--- START ---

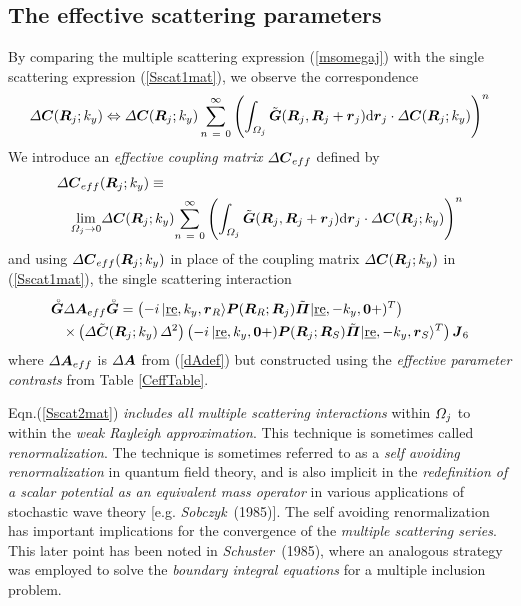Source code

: \subsection{The effective scattering parameters}
By comparing the multiple scattering expression (\ref{msomegaj}) with the 
single scattering expression (\ref{Sscat1mat}), we observe the correspondence
\[
{\mit \Delta}{\bmi C}({\bmi R}_j;k_y)
\Leftrightarrow
{\mit \Delta}{\bmi 
	C}({\bmi R}_j;k_y)
\sum\limits_{ n\ =\ 0}^{ \infty }\left(\int_{{\mit \Omega }_{j}}{\tilde{\bmi  
G}}({\bmi 
R}_j,{\bmi  R}_j+{\bmi  r}_j){\rm d}{\bmi r}_j \cdot{\mit \Delta}{\bmi 
	C}({\bmi R}_j;k_y)\right)^n
\]
We introduce an {\em effective coupling matrix\/} ${\mit \Delta}{\bmi 
C}_{eff}$ defined by
\begin{eqnarray} \label{dCeff0}
\lefteqn{{\mit \Delta}{\bmi 
	C}_{eff}({\bmi R}_j;k_y)\equiv}\nonumber\\
	&&
\lim\limits_{{ \mit \Omega }_{j} \rightarrow   0}\! 
{\mit \Delta}{\bmi 	C}({\bmi R}_j;k_y)\!
\sum\limits_{ n\ =\ 0}^{ \infty }\left(\int_{{\mit \Omega }_{j}}{\tilde{\bmi  
G}}({\bmi 
R}_j,{\bmi  R}_j+{\bmi  r}_j){\rm d}{\bmi r}_j \cdot{\mit \Delta}{\bmi 
	C}({\bmi R}_j;k_y)\right)^n
\end{eqnarray}
and using ${\mit \Delta}{\bmi	C}_{eff}({\bmi R}_j;k_y)$ 
in place of the coupling 
matrix ${\mit \Delta}{\bmi C}({\bmi R}_j;k_y)$ in (\ref{Sscat1mat}),  
the single scattering interaction
\begin{eqnarray} \label{Sscat2mat}
\lefteqn{{\rf{\bmi G}}{\mit \Delta} {\bmi A}_{eff} {\rf{\bmi G}}=
\left(-i\,|\re,k_y,{\bmi r}_R\rangle {\bmi  P}({\bmi  R}_{R};{\bmi  R}_{j})
	\tilde{\bmi \Pi}|\re,-k_y,{\bf 0}+)^{T}\right)}\nonumber\\
&&\times\left({\mit \Delta}\tilde{\bmi 
	C}({\bmi R}_j;k_y)\,{\mit \Delta}^2  \right)
\left( -i\,|\re,k_y,{\bf 0}+) {\bmi  P}({\bmi  R}_{j};{\bmi  R}_{S})
	\tilde{\bmi \Pi}|\re,-k_y,{\bmi r}_S\rangle^{T}\right){\bmi J}_{6}
\end{eqnarray}
where ${\mit \Delta} {\bmi A}_{eff}$ is ${\mit \Delta} {\bmi A}$ from (\ref{dAdef}) but 
constructed using the {\em effective parameter contrasts\/} from 
Table \ref{CeffTable}.

Eqn.(\ref{Sscat2mat}) {\em includes all multiple scattering interactions\/} within ${ \mit 
\Omega }_{j}$ to within the {\em weak Rayleigh approximation\/}. This technique is 
sometimes called {\em renormalization\/}. 
The technique is sometimes 
referred to as a {\em self avoiding renormalization\/} in quantum field 
theory, and is also implicit in the {\em redefinition of a scalar potential as 
an equivalent mass operator\/} in various applications of stochastic wave 
theory [e.g. {\em Sobczyk\/}~(1985)]. The self avoiding renormalization has important implications 
for the convergence of the {\em multiple scattering series\/}. This later 
point has been noted in {\em Schuster\/}~(1985), where an 
analogous strategy was employed to solve the {\em boundary integral 
equations\/} for a multiple inclusion problem. 



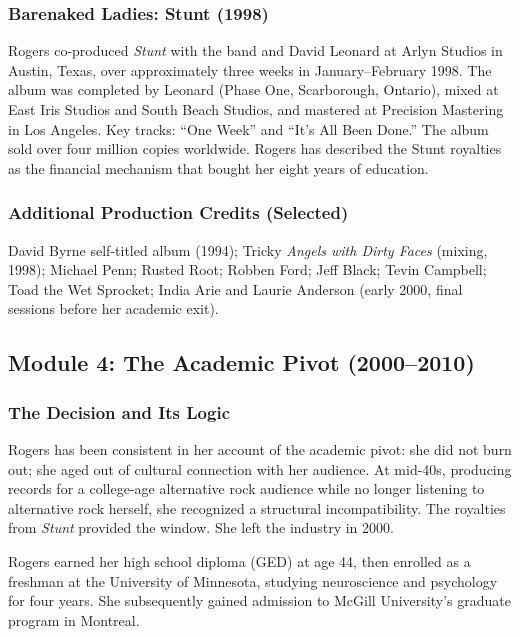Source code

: \documentclass[11pt,letterpaper]{article}
\begin{document}
\subsubsection{Barenaked Ladies: Stunt (1998)}

Rogers co-produced \textit{Stunt} with the band and David Leonard at Arlyn Studios in Austin, Texas, over approximately three weeks in January--February 1998. The album was completed by Leonard (Phase One, Scarborough, Ontario), mixed at East Iris Studios and South Beach Studios, and mastered at Precision Mastering in Los Angeles. Key tracks: ``One Week'' and ``It's All Been Done.'' The album sold over four million copies worldwide. Rogers has described the Stunt royalties as the financial mechanism that bought her eight years of education.

\subsubsection{Additional Production Credits (Selected)}

David Byrne self-titled album (1994); Tricky \textit{Angels with Dirty Faces} (mixing, 1998); Michael Penn; Rusted Root; Robben Ford; Jeff Black; Tevin Campbell; Toad the Wet Sprocket; India Arie and Laurie Anderson (early 2000, final sessions before her academic exit).

\subsection{Module 4: The Academic Pivot (2000--2010)}

\subsubsection{The Decision and Its Logic}

Rogers has been consistent in her account of the academic pivot: she did not burn out; she aged out of cultural connection with her audience. At mid-40s, producing records for a college-age alternative rock audience while no longer listening to alternative rock herself, she recognized a structural incompatibility. The royalties from \textit{Stunt} provided the window. She left the industry in 2000.

Rogers earned her high school diploma (GED) at age 44, then enrolled as a freshman at the University of Minnesota, studying neuroscience and psychology for four years. She subsequently gained admission to McGill University's graduate program in Montreal.
\end{document}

--- END ---

Work out how many lines above include the string "avoiding", then give that number alone.

● ANSWER SECTION: 2